Have you ever noticed that it's virtually impossible to meet the 7.5% of Adjusted Gross Income (AGI) cut-off to deduct medical expenses from your income tax? You can save every receipt for every conceivable medical expense - from mileage driven to the doctor to your annual family health insurance deductible - and, unless you have some catastrophic disease, the receipts will almost never add up to 7.5% of your adjusted gross income.
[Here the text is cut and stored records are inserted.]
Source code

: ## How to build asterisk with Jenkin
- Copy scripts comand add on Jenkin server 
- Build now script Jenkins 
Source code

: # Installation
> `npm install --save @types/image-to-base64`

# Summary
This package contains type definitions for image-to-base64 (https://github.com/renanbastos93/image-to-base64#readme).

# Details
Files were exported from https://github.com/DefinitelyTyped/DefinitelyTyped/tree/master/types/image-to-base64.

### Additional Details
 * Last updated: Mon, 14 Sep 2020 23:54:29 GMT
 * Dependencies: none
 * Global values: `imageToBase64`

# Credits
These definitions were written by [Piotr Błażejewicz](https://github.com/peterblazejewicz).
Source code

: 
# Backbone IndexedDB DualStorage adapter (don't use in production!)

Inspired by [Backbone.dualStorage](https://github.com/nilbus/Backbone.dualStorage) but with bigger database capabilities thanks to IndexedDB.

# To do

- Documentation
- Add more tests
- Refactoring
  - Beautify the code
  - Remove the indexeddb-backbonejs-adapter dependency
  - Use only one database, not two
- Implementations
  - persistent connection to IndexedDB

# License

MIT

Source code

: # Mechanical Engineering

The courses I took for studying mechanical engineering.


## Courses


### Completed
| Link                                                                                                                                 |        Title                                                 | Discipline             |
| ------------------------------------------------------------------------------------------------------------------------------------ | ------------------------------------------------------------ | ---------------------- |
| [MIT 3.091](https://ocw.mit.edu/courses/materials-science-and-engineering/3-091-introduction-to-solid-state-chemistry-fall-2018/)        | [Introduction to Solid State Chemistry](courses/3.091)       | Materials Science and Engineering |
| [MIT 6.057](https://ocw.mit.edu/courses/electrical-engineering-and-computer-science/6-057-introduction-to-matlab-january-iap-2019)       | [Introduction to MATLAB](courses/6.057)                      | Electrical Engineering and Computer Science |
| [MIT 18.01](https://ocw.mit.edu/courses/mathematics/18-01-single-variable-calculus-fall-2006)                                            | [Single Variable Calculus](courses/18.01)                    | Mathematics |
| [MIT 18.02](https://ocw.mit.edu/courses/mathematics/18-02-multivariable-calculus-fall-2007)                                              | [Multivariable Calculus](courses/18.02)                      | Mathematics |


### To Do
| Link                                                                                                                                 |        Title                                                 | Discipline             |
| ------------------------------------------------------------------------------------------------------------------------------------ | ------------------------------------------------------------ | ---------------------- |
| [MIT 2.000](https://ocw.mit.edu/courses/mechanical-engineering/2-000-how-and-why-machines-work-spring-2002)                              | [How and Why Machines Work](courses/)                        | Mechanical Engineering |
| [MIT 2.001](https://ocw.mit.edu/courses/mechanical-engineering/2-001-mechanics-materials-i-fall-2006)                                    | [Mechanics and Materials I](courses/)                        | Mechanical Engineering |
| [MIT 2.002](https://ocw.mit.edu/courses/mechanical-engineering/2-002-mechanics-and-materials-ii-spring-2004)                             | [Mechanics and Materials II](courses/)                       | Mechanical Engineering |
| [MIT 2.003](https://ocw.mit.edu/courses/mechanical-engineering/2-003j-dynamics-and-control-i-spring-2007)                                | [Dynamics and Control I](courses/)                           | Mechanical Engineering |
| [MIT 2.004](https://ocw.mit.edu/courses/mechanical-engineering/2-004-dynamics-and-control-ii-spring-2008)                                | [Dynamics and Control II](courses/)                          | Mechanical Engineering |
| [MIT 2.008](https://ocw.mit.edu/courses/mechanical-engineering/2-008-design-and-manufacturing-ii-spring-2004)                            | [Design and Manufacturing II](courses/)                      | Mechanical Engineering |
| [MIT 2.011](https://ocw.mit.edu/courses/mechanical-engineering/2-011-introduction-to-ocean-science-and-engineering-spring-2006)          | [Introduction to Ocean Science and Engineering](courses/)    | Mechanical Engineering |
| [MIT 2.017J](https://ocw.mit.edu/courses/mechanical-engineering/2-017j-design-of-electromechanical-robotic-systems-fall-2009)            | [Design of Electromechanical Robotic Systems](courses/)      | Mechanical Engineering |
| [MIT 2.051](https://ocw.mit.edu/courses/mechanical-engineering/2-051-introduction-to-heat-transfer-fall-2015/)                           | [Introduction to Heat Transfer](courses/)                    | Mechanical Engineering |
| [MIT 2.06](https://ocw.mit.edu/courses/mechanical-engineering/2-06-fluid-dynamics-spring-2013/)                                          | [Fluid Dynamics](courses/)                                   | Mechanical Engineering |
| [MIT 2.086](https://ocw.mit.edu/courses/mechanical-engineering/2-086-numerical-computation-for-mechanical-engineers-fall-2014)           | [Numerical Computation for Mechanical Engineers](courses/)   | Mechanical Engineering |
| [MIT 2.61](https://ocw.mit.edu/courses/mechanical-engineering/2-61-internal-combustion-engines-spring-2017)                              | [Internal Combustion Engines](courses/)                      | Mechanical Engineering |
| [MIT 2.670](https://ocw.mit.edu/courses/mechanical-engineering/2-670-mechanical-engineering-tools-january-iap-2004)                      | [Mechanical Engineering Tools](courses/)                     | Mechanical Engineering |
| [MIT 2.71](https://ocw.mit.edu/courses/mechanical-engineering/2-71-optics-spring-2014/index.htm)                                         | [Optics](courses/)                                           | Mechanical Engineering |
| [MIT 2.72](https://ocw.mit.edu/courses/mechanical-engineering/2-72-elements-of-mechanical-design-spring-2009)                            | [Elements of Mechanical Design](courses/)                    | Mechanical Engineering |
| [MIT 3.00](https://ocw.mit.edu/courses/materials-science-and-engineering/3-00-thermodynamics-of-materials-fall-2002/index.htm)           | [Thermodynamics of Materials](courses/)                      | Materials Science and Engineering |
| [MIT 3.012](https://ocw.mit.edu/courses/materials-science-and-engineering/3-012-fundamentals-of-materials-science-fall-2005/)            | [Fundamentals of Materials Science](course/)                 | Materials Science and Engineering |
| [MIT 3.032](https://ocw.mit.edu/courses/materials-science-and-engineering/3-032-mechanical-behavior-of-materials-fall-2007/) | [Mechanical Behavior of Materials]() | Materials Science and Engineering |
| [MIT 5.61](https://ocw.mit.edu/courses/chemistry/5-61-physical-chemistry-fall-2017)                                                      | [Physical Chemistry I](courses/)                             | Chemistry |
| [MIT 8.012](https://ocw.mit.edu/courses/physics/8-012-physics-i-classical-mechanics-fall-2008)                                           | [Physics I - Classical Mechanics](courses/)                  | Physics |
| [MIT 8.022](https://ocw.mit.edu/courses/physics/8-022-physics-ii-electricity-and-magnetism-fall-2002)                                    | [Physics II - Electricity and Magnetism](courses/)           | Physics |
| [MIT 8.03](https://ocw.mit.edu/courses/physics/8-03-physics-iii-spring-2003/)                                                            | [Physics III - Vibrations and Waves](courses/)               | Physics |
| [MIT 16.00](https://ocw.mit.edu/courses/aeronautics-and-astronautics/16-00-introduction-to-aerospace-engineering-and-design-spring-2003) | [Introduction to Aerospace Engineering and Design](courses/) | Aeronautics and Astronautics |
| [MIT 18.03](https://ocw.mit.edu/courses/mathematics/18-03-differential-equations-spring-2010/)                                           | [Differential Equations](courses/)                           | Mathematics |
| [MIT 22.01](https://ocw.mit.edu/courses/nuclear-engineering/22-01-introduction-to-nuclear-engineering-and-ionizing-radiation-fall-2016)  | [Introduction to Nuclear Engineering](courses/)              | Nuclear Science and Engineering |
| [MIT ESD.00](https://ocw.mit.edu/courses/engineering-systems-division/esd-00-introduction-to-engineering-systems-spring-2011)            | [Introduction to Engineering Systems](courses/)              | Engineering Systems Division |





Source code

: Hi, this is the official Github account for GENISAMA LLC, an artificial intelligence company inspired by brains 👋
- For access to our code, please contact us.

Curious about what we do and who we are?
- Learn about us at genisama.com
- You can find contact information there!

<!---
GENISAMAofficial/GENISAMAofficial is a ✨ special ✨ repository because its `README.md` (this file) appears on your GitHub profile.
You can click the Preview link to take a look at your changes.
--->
Don't believe me? Let's say you make a modest income of $30,000/year. One percent of that is $300.00, so seven percent would be $2100.00 and 7.5 % would be roughly $2250.00 (if you were watching closely, I just showed you how to do that calculation in your head because I was too lazy to open the Windows Calculator). If you make more than $30k/year, your threshold for deducting medical expenses goes up from there. And, that's just the threshold - you can only deduct expenses beyond that amount. Hardly worth the effort you'll put into trying to keep track of all those receipts all year and adding them up on April 14th.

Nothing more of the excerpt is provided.